FIG. 8 is a diagram illustrating detection of the remaining amount of ink in one embodiment of the present invention.

FIG. 9 is a diagram for explaining the operation of the carriage when the acceleration / deceleration is large.

FIG. 10 is a diagram illustrating a current supplied to a carriage motor in the example of FIG. 9;

FIG. 11 is a diagram for explaining the operation of the carriage when the acceleration / deceleration is small.

FIG. 12 is a diagram showing a current supplied to a carriage motor in the example of FIG. 11;

[Explanation of symbols]

 DESCRIPTION OF SYMBOLS 1 CPU 2 ROM 3 RAM 4 Host device 5 I / F unit 6 Carriage motor drive unit 7 Encoder 8 Carriage motor 9 Current limit unit 10 Current limit value switching unit 11 Ink end detection unit 12 Ink remaining amount detection unit 13 I / O unit Reference Signs List 21 Ink supply container 22 Supply tube 23 Carriage 24 Recording head 25 Platen 31 Current limiter 71 Remaining amount detection lever 72 Ink bag Q1 to Q8 Transistor R1 to R15 Resistance element Ra to Re Resistance element OP1 Operational amplifier D1 to D5 Diode

Claims (2)

(57) [Claims] A carriage on which a recording head for ejecting ink droplets is mounted; a carriage driving unit for driving the carriage; an ink supply container provided outside the carriage; and ink contained in the ink supply container.
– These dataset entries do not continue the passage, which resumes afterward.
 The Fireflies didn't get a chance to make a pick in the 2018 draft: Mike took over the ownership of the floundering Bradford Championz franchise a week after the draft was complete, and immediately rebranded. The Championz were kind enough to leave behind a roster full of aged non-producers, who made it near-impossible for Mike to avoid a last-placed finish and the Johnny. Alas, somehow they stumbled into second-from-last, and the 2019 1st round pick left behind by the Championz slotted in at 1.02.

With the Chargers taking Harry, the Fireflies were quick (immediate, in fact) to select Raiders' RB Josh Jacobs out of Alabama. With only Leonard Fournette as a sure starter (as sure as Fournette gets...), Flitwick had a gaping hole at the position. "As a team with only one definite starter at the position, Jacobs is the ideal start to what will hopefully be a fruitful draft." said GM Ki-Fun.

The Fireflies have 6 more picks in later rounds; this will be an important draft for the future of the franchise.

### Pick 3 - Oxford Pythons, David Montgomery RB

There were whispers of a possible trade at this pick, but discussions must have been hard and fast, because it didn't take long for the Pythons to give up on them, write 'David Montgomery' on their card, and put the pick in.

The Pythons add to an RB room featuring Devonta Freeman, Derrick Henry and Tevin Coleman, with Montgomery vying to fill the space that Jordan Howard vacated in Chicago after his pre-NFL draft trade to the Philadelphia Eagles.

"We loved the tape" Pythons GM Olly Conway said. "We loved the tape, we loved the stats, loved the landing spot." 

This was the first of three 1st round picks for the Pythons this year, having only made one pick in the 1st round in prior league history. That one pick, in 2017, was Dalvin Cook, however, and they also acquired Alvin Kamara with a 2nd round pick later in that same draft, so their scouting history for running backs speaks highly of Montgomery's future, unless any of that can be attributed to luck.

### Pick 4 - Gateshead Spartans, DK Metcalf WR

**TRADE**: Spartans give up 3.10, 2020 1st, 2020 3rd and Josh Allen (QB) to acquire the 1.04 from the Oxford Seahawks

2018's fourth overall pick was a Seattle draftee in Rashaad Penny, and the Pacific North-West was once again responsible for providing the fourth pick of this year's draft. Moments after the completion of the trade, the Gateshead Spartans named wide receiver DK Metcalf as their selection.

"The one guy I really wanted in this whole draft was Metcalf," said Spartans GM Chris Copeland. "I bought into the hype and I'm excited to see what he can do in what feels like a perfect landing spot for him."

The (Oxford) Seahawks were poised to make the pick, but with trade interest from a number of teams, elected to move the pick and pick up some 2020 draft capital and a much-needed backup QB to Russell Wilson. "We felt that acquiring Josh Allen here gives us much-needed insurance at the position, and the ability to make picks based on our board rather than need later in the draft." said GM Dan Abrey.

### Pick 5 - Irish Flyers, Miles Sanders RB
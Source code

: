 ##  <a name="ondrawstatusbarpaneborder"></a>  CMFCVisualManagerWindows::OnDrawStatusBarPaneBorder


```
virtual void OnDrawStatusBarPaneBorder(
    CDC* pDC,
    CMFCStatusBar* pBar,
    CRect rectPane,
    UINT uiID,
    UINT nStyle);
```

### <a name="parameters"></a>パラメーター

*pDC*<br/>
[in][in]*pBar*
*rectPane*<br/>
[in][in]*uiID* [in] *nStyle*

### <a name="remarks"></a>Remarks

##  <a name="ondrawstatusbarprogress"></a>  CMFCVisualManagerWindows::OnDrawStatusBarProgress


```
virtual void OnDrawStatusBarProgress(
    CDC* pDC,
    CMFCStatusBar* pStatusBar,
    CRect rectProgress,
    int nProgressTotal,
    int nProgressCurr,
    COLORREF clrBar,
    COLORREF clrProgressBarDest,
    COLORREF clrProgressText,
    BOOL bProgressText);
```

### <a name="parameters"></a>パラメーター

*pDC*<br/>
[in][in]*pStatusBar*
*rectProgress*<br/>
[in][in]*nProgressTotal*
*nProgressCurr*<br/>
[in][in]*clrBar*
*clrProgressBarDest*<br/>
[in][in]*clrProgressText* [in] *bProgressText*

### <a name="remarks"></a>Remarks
An ink supply path for supplying the ink to the recording head; and an ink remaining amount detecting unit for detecting an ink remaining amount in the ink supply container. An ink jet recording apparatus, which changes according to a detection result of a remaining amount detecting unit. 2. The ink jet recording apparatus according to claim 1, wherein the acceleration / deceleration of the carriage is reduced as the remaining amount of ink in the ink supply container decreases.